7.  LIMITATIONS ON SUBSCRIPTIONS AND PURCHASES OF COMMON STOCK.
 
The following additional limitations and exceptions shall apply to all purchases of Common Stock in the Offering:
 
(a) To the extent that shares are available, no Person may purchase fewer than the lesser of (i) 25 shares of Common Stock or (ii) shares of Common Stock having an aggregate purchase price of $250.00 in the Offering.
 
(b) In addition to the other restrictions and limitations set forth herein, the maximum amount of Common Stock which any Person together with any Associate or group of Persons acting in concert may, directly or indirectly, subscribe for or purchase in the Offering (including without limitation the Subscription Offering and/or Community Offering), shall not exceed five percent (5%) of the total shares of Common Stock sold in the Offering, except that the ESOP may purchase ten percent (10%) of the total shares of Common Stock issued in the Offering as set forth in Section 3(c).

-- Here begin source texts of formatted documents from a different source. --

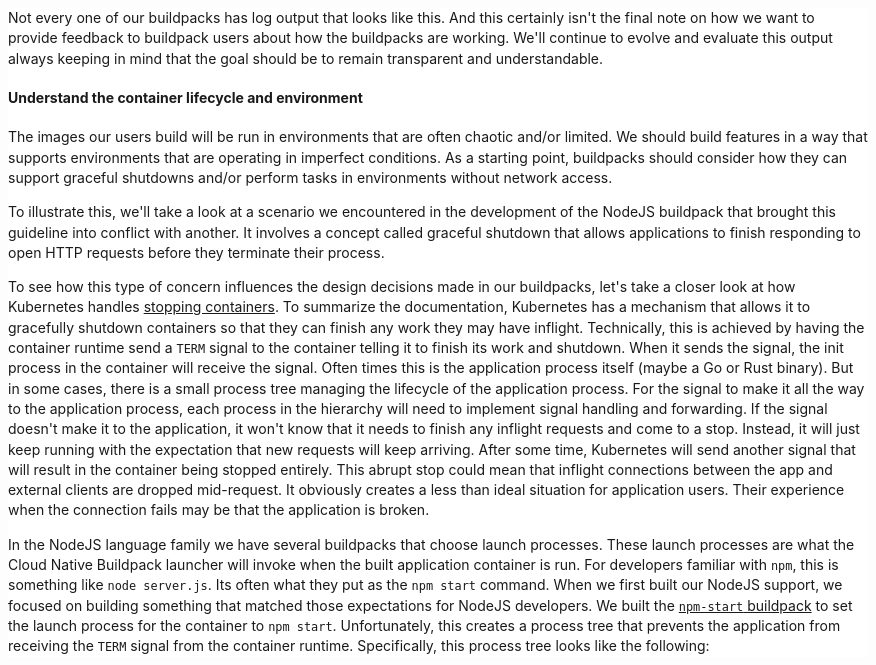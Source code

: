 Not every one of our buildpacks has log output that looks like this. And this
certainly isn't the final note on how we want to provide feedback to buildpack
users about how the buildpacks are working. We'll continue to evolve and
evaluate this output always keeping in mind that the goal should be to remain
transparent and understandable.

#### Understand the container lifecycle and environment

The images our users build will be run in environments that are often chaotic
and/or limited. We should build features in a way that supports environments
that are operating in imperfect conditions. As a starting point, buildpacks
should consider how they can support graceful shutdowns and/or perform tasks in
environments without network access.

To illustrate this, we'll take a look at a scenario we encountered in the
development of the NodeJS buildpack that brought this guideline into conflict
with another. It involves a concept called graceful shutdown that allows
applications to finish responding to open HTTP requests before they terminate
their process.

To see how this type of concern influences the design decisions made in our
buildpacks, let's take a closer look at how Kubernetes handles [stopping
containers](https://kubernetes.io/docs/concepts/workloads/pods/pod-lifecycle/#pod-termination).
To summarize the documentation, Kubernetes has a mechanism that allows it to
gracefully shutdown containers so that they can finish any work they may have
inflight. Technically, this is achieved by having the container runtime send a
`TERM` signal to the container telling it to finish its work and shutdown. When
it sends the signal, the init process in the container will receive the signal.
Often times this is the application process itself (maybe a Go or Rust binary).
But in some cases, there is a small process tree managing the lifecycle of the
application process. For the signal to make it all the way to the application
process, each process in the hierarchy will need to implement signal handling
and forwarding. If the signal doesn't make it to the application, it won't know
that it needs to finish any inflight requests and come to a stop. Instead, it
will just keep running with the expectation that new requests will keep
arriving. After some time, Kubernetes will send another signal that will result
in the container being stopped entirely. This abrupt stop could mean that
inflight connections between the app and external clients are dropped
mid-request. It obviously creates a less than ideal situation for application
users. Their experience when the connection fails may be that the application
is broken.

In the NodeJS language family we have several buildpacks that choose launch
processes. These launch processes are what the Cloud Native Buildpack launcher
will invoke when the built application container is run. For developers
familiar with `npm`, this is something like `node server.js`. Its often what
they put as the `npm start` command.  When we first built our NodeJS support,
we focused on building something that matched those expectations for NodeJS
developers. We built the [`npm-start`
buildpack](https://github.com/paketo-buildpacks/npm-start) to set the launch
process for the container to `npm start`. Unfortunately, this creates a process
tree that prevents the application from receiving the `TERM` signal from the
container runtime. Specifically, this process tree looks like the following:
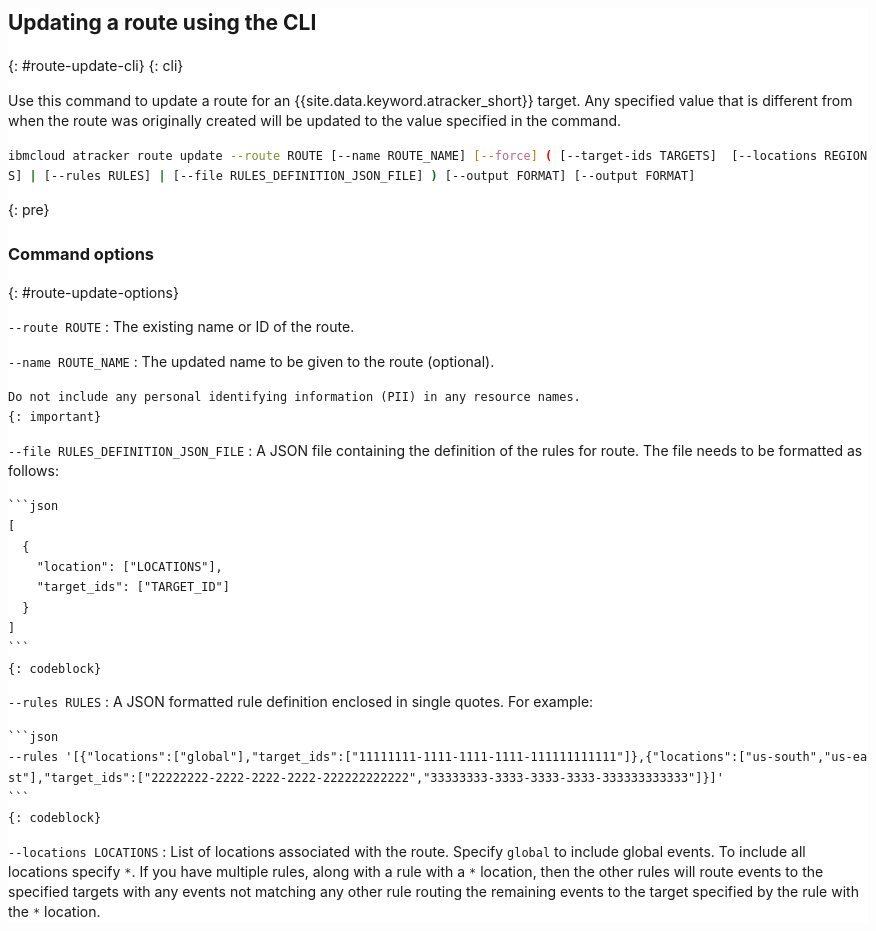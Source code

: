 ## Updating a route using the CLI
{: #route-update-cli}
{: cli}

Use this command to update a route for an {{site.data.keyword.atracker_short}} target. Any specified value that is different from when the route was originally created will be updated to the value specified in the command.

```sh
ibmcloud atracker route update --route ROUTE [--name ROUTE_NAME] [--force] ( [--target-ids TARGETS]  [--locations REGIONS] | [--rules RULES] | [--file RULES_DEFINITION_JSON_FILE] ) [--output FORMAT] [--output FORMAT]
```
{: pre}

### Command options
{: #route-update-options}

`--route ROUTE`
:   The existing name or ID of the route.

`--name ROUTE_NAME`
:   The updated name to be given to the route (optional).

    Do not include any personal identifying information (PII) in any resource names.
    {: important}

`--file RULES_DEFINITION_JSON_FILE`
:   A JSON file containing the definition of the rules for route.  The file needs to be formatted as follows:

    ```json
    [
      {
        "location": ["LOCATIONS"],
        "target_ids": ["TARGET_ID"]
      }
    ]
    ```
    {: codeblock}

`--rules RULES`
:   A JSON formatted rule definition enclosed in single quotes. For example:

    ```json
    --rules '[{"locations":["global"],"target_ids":["11111111-1111-1111-1111-111111111111"]},{"locations":["us-south","us-east"],"target_ids":["22222222-2222-2222-2222-222222222222","33333333-3333-3333-3333-333333333333"]}]'
    ```
    {: codeblock}

`--locations LOCATIONS`
:   List of locations associated with the route.  Specify `global` to include global events. To include all locations specify `*`.  If you have multiple rules, along with a rule with a `*` location, then the other rules will route events to the specified targets with any events not matching any other rule routing the remaining events to the target specified by the rule with the `*` location.
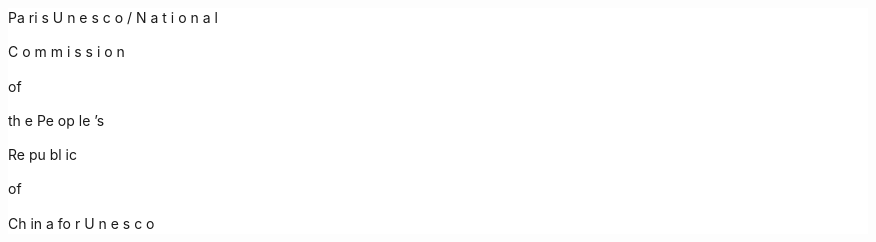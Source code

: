 Pa
ri
s 
U
n
e
s
c
o
/
N
a
t
i
o
n
a
l
 
C
o
m
m
i
s
s
i
o
n
 
of
 
th
e 
Pe
op
le
’s
 
Re
pu
bl
ic
 
of
 
Ch
in
a 
fo
r 
U
n
e
s
c
o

The limit set forth in this section shall not be construed to increase any other purchase limit provided herein. Purchases of shares of Common Stock in the Offering by any Person shall not exceed five percent (5%) of the total shares of Common Stock sold in the Offering irrespective of the different capacities in which such person may have received Subscription Rights under this Plan.
 
(c) For purposes of the foregoing limitations and the determination of Subscription Rights, (i) Directors, Officers, and Employees shall not be deemed to be Associates or a group acting in concert solely as a result of their capacities as such, (ii) shares purchased by the ESOP or other Tax-Qualified Employee Stock Benefit Plans or Non Tax-Qualified Employee Stock Benefit Plans shall not be attributable to the individual trustees, beneficiaries or participants of any such plan for purposes of determining compliance with the limitations set forth in this section, and (iii) shares of Common Stock purchased by any plan participant in a Tax-Qualified Employee Stock Benefit Plan using funds therein pursuant to the exercise of Subscription Rights granted to such plan participant in his individual capacity as an Eligible Member or Director or Officer or Employee and/or purchases by such plan participant in the Community Offering shall not be deemed to be purchases by the ESOP or other Tax-Qualified Employee Stock Benefit Plans for purposes of calculating the maximum amount of Common Stock that the ESOP and other Tax-Qualified Employee Stock Benefit Plans may purchase.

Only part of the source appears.